Women in STEM encourage girls to join the field
March 9, 2016
In honor of International Women’s Day, on Tuesday, March 8, the Sacramento State Women’s Resource Center and Multi-Cultural Center held a “Women in STEM” panel discussion.
The discussion, held in the Multi-Cultural Center, featured five panelists from a wide range of backgrounds. The event highlighted the following notable women in STEM: Elizabeth Derock, a mechanic majoring in mechanical engineering; Erryn Rivers, a psychology major who works in the Student Tech Center; Teagan Widmer, a software engineer from San Francisco; Susan Holl, the materials science department chair; and Cui Zhang, the department chair of the computer science department.
A wide range of topics, from how the women got their starts in STEM fields to how to immerse young girls in the world of science, were broached.
“As a kid, technology always interested me,” Widmer said. “So technology always kind of grabbed ahold of me.

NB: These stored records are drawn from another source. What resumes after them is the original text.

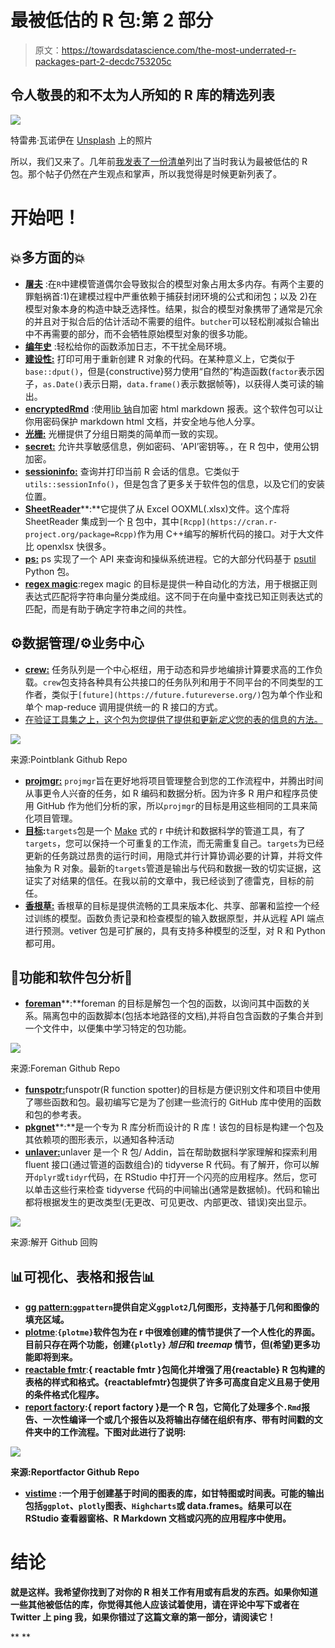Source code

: # 最被低估的 R 包:第 2 部分

> 原文：<https://towardsdatascience.com/the-most-underrated-r-packages-part-2-decdc753205c>

## 令人敬畏的和不太为人所知的 R 库的精选列表

![](img/2f7d216da3fc79c17606115395879935.png)

特雷弗·瓦诺伊在 [Unsplash](https://unsplash.com?utm_source=medium&utm_medium=referral) 上的照片

所以，我们又来了。几年前[我发表了一份清单](/the-most-underrated-r-packages-254e4a6516a1)列出了当时我认为最被低估的 R 包。那个帖子仍然在产生观点和掌声，所以我觉得是时候更新列表了。

# 开始吧！

## 💥多方面的💥

*   [**屠夫**](https://github.com/tidymodels/butcher) :在`R`中建模管道偶尔会导致拟合的模型对象占用太多内存。有两个主要的罪魁祸首:1)在建模过程中严重依赖于捕获封闭环境的公式和闭包；以及 2)在模型对象本身的构造中缺乏选择性。结果，拟合的模型对象携带了通常是冗余的并且对于拟合后的估计活动不需要的组件。`butcher`可以轻松削减拟合输出中不再需要的部分，而不会牺牲原始模型对象的很多功能。
*   [**编年史**](https://github.com/b-rodrigues/chronicler) :轻松给你的函数添加日志，不干扰全局环境。
*   [**建设性:**](https://github.com/cynkra/constructive) 打印可用于重新创建 R 对象的代码。在某种意义上，它类似于`base::dput()`，但是{constructive}努力使用“自然的”构造函数(`factor`表示因子，`as.Date()`表示日期，`data.frame()`表示数据帧等)，以获得人类可读的输出。
*   [**encryptedRmd**](https://github.com/dirkschumacher/encryptedRmd) :使用[lib 钠](https://doc.libsodium.org/)自加密 html markdown 报表。这个软件包可以让你用密码保护 markdown html 文档，并安全地与他人分享。
*   [**光栅:**](https://github.com/reconverse/grates) 光栅提供了分组日期类的简单而一致的实现。
*   [**secret:**](https://github.com/gaborcsardi/secret) 允许共享敏感信息，例如密码、‘API’密钥等。，在 R 包中，使用公钥加密。
*   [**sessioninfo:**](https://github.com/r-lib/sessioninfo) 查询并打印当前 R 会话的信息。它类似于`utils::sessionInfo()`，但是包含了更多关于软件包的信息，以及它们的安装位置。
*   [**SheetReader**](https://github.com/fhenz/SheetReader-r)**:**它提供了从 Excel OOXML(.xlsx)文件。这个库将 SheetReader 集成到一个 [R](https://www.r-project.org/) 包中，其中`[Rcpp](https://cran.r-project.org/package=Rcpp)`作为用 C++编写的解析代码的接口。对于大文件比 openxlsx 快很多。
*   [**ps:**](https://github.com/r-lib/ps) ps 实现了一个 API 来查询和操纵系统进程。它的大部分代码基于 [psutil](https://github.com/giampaolo/psutil) Python 包。
*   [**regex magic**](https://github.com/jonocarroll/regexmagic):regex magic 的目标是提供一种自动化的方法，用于根据正则表达式匹配将字符串向量分类成组。这不同于在向量中查找已知正则表达式的匹配，而是有助于确定字符串之间的共性。

## ⚙️数据管理/⚙️业务中心

*   [**crew:**](https://github.com/wlandau/crew) 任务队列是一个中心枢纽，用于动态和异步地编排计算要求高的工作负载。`crew`包支持各种具有公共接口的任务队列和用于不同平台的不同类型的工作者，类似于`[future](https://future.futureverse.org/)`包为单个作业和单个 map-reduce 调用提供统一的 R 接口的方式。
*   [在验证工具集之上，这个包为您提供了提供和更新*定义*您的表的信息的方法。](https://github.com/rich-iannone/pointblank/)

![](img/1015508b7cbba3cb594e966e0bb682eb.png)

来源:Pointblank Github Repo

*   [**projmgr:**](https://github.com/emilyriederer/projmgr) `projmgr`旨在更好地将项目管理整合到您的工作流程中，并腾出时间从事更令人兴奋的任务，如 R 编码和数据分析。因为许多 R 用户和程序员使用 GitHub 作为他们分析的家，所以`projmgr`的目标是用这些相同的工具来简化项目管理。
*   [**目标**](https://github.com/ropensci/targets)**:**`targets`包是一个 [Make](https://www.gnu.org/software/make/) 式的 r 中统计和数据科学的管道工具，有了`targets`，您可以保持一个可重复的工作流，而无需重复自己。`targets`为已经更新的任务跳过昂贵的运行时间，用隐式并行计算协调必要的计算，并将文件抽象为 R 对象。最新的`targets`管道是输出与代码和数据一致的切实证据，这证实了对结果的信任。在我以前的文章中，我已经谈到了德雷克，目标的前任。
*   [**香根草:**](https://github.com/rstudio/vetiver-r) 香根草的目标是提供流畅的工具来版本化、共享、部署和监控一个经过训练的模型。函数负责记录和检查模型的输入数据原型，并从远程 API 端点进行预测。vetiver 包是可扩展的，具有支持多种模型的泛型，对 R 和 Python 都可用。

## 🧐功能和软件包分析🧐

*   [**foreman**](https://github.com/yonicd/foreman)**:**foreman 的目标是解包一个包的函数，以询问其中函数的关系。隔离包中的函数脚本(包括本地路径的文档),并将自包含函数的子集合并到一个文件中，以便集中学习特定的包功能。

![](img/383dd3e9d8f206b70a73757a22a71d6c.png)

来源:Foreman Github Repo

*   [**funspotr:**](https://github.com/brshallo/funspotr)funspotr(R function spotter)的目标是方便识别文件和项目中使用了哪些函数和包。最初编写它是为了创建一些流行的 GitHub 库中使用的函数和包的参考表。
*   [**pkgnet**](https://github.com/uptake/pkgnet)**:**是一个专为 R 库分析而设计的 R 库！该包的目标是构建一个包及其依赖项的图形表示，以通知各种活动
*   [**unlaver:**](https://github.com/nischalshrestha/Unravel)unlaver 是一个 R 包/ Addin，旨在帮助数据科学家理解和探索利用 fluent 接口(通过管道的函数组合)的 tidyverse R 代码。有了解开，你可以解开`dplyr`或`tidyr`代码，在 RStudio 中打开一个闪亮的应用程序。然后，您可以单击这些行来检查 tidyverse 代码的中间输出(通常是数据帧)。代码和输出都将根据发生的更改类型(无更改、可见更改、内部更改、错误)突出显示。

![](img/38c35d36203de41f1428d5b96560ce9c.png)

来源:解开 Github 回购

## 📊可视化、表格和报告📊

*   [**gg pattern:**](https://github.com/coolbutuseless/ggpattern)**`ggpattern`提供自定义`ggplot2`几何图形，支持基于几何和图像的填充区域。**
*   **[**plotme**](https://github.com/yogevherz/plotme)**:**`{plotme}`软件包为在 r 中很难创建的情节提供了一个人性化的界面。目前只存在两个功能，创建`{plotly}` *旭日*和 *treemap* 情节，但(希望)更多功能即将到来。**
*   **[**reactable fmtr**](https://github.com/kcuilla/reactablefmtr)**:**{ reactable fmtr }包简化并增强了用{reactable} R 包构建的表格的样式和格式。{reactablefmtr}包提供了许多可高度自定义且易于使用的条件格式化程序。**
*   **[**report factory**](https://github.com/reconverse/reportfactory):{ report factory }是一个 R 包，它简化了处理多个`.Rmd`报告、一次性编译一个或几个报告以及将输出存储在组织有序、带有时间戳的文件夹中的工作流程。下图对此进行了说明:**

**![](img/d3b581edcaeb2c588157d83b8bad650a.png)**

**来源:Reportfactor Github Repo**

*   **[**vistime**](https://github.com/shosaco/vistime) :一个用于创建基于时间的图表的库，如甘特图或时间表。可能的输出包括`ggplot`、`plotly`图表、`Highcharts`或 data.frames。结果可以在 RStudio 查看器窗格、R Markdown 文档或闪亮的应用程序中使用。**

# **结论**

**就是这样。我希望你找到了对你的 R 相关工作有用或有启发的东西。如果你知道一些其他被低估的库，你觉得其他人应该试着使用，请在评论中写下或者在 Twitter 上 ping 我，如果你错过了这篇文章的第一部分，请阅读它！**

**</the-most-underrated-r-packages-254e4a6516a1> **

I remember thinking … I really enjoy computers, but you [had] to be good at math and take calculus and all this stuff … to get into a program to play with computers, and I was never really good at that at all.”
Widmer expressed that it is never to late for women, or any gender for that matter, to pursue their passions.
“It wasn’t until long after I got my masters in fine arts and theater … a friend of mine sat me down in a bar in San Francisco and asked me a trivia question and then looked at me and said, ‘You need to learn how to program.’ So I did; that was the real spark that led me into my career,” Widmer said.
The discussion, lead by Lorenzo Smith, also tackled the topic of fear potentially holding women back from pursuing careers in STEM fields.
“I wouldn’t have ever said that there was anything that made me fearful, because I was always able to create a support network, people that I could go to,” Holl said. “And I think that’s a real strength of being female in this society.”
Zhang also contributed her own input about fear to the panel.
“First off, I’m a computer scientist, but for students I’m one of the role models,” Zhang said. “Which means if I do a good job [and] give them a good example, they can do it too.”
The women on the panel also talked about encouraging and inspiring future generations of women to enter STEM fields and what supportive figures in a young woman’s life can do to foster positive STEM experiences.
“It’s about identifying and encouraging passion,” Widmer said. “If you see your daughter get excited about something, you don’t have to push her to it, but …applaud her for that. If she identifies good feelings with her investigative mind that she has, that’s going to help her.”